Can try to test it by bringing up both services. This would still be in stand alone mode.
Now take third SD card and put it in desktop. Follow all steps for broker-2 and just change 2 to 3 for hostname, zookeeper id and kafka broker.id.
At this stage we have all three machines setup with kafka and zookeeper but in stand alone mode. Now let us put them in cluster.
Set services in cluster mode:
Open ssh to all three machines from different windows and repeat following steps for all three:
- Stop zookeeper and kafka services
- Edit /opt/zookeeper/conf/zoo.cfg file and add following three lines at end of file:
server.1=broker-1:2888:3888
server.2=broker-2:2888:3888
server.3=broker-3:2888:3888 - Edit /opt/kafka/config/server.properties and change zookeeper addresses:
zookeeper.connect=broker-1:2181,broker-2:2181,broker-3:2181 - Delete all files from /kafka/data directory, especially meta.properties. This is to remove any information from stand alone mode.

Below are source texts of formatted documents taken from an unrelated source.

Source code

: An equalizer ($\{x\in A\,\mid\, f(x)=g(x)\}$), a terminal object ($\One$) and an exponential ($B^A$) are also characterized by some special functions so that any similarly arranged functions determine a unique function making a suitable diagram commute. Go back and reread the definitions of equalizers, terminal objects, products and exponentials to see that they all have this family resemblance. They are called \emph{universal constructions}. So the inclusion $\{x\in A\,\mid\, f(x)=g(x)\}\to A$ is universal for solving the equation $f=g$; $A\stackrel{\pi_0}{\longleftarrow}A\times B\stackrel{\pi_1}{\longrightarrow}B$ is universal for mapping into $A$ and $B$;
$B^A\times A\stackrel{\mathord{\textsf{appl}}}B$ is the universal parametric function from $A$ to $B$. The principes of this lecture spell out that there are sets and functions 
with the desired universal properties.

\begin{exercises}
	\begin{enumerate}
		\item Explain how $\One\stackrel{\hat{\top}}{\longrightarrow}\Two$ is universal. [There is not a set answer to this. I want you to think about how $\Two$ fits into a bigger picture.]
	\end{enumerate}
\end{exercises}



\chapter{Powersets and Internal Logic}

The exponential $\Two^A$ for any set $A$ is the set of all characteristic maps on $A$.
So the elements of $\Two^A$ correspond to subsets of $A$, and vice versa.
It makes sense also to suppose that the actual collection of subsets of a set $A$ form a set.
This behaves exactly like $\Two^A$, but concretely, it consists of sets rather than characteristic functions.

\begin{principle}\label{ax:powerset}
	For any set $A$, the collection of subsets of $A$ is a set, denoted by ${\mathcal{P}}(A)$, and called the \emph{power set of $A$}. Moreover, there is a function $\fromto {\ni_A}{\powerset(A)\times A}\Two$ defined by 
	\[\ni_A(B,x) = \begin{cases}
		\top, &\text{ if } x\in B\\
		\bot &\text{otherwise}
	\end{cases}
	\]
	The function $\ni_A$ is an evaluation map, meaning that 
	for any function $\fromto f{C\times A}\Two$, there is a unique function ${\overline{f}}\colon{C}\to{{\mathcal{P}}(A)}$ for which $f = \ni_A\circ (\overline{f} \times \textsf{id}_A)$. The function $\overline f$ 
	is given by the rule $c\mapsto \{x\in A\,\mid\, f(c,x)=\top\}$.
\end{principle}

- Following step is not required but I had messed up some file permissions in my debugging sessions, so does not hurt to to do it again:
sudo chown -R zookeeper:zookeeper /opt/zookeeper
sudo chown -R zookeeper:zookeeper /data/zookeeper
sudo chown -R kafka:kafka /opt/kafka
sudo chown -R kafka:kafka /data/kafka
- Enable/start both services and check for status
Testing:
We can do quick test to validate the installation. From first broker ssh window, create test topic:
/opt/kafka/bin/kafka-topics.sh — create — zookeeper broker-2 — replication-factor 1 — partitions 1 — topic test-topic-1
(we are using broker-2 to use zookeeper from second broker just for validation, it could be either one)
We should get confirmation that topic is created.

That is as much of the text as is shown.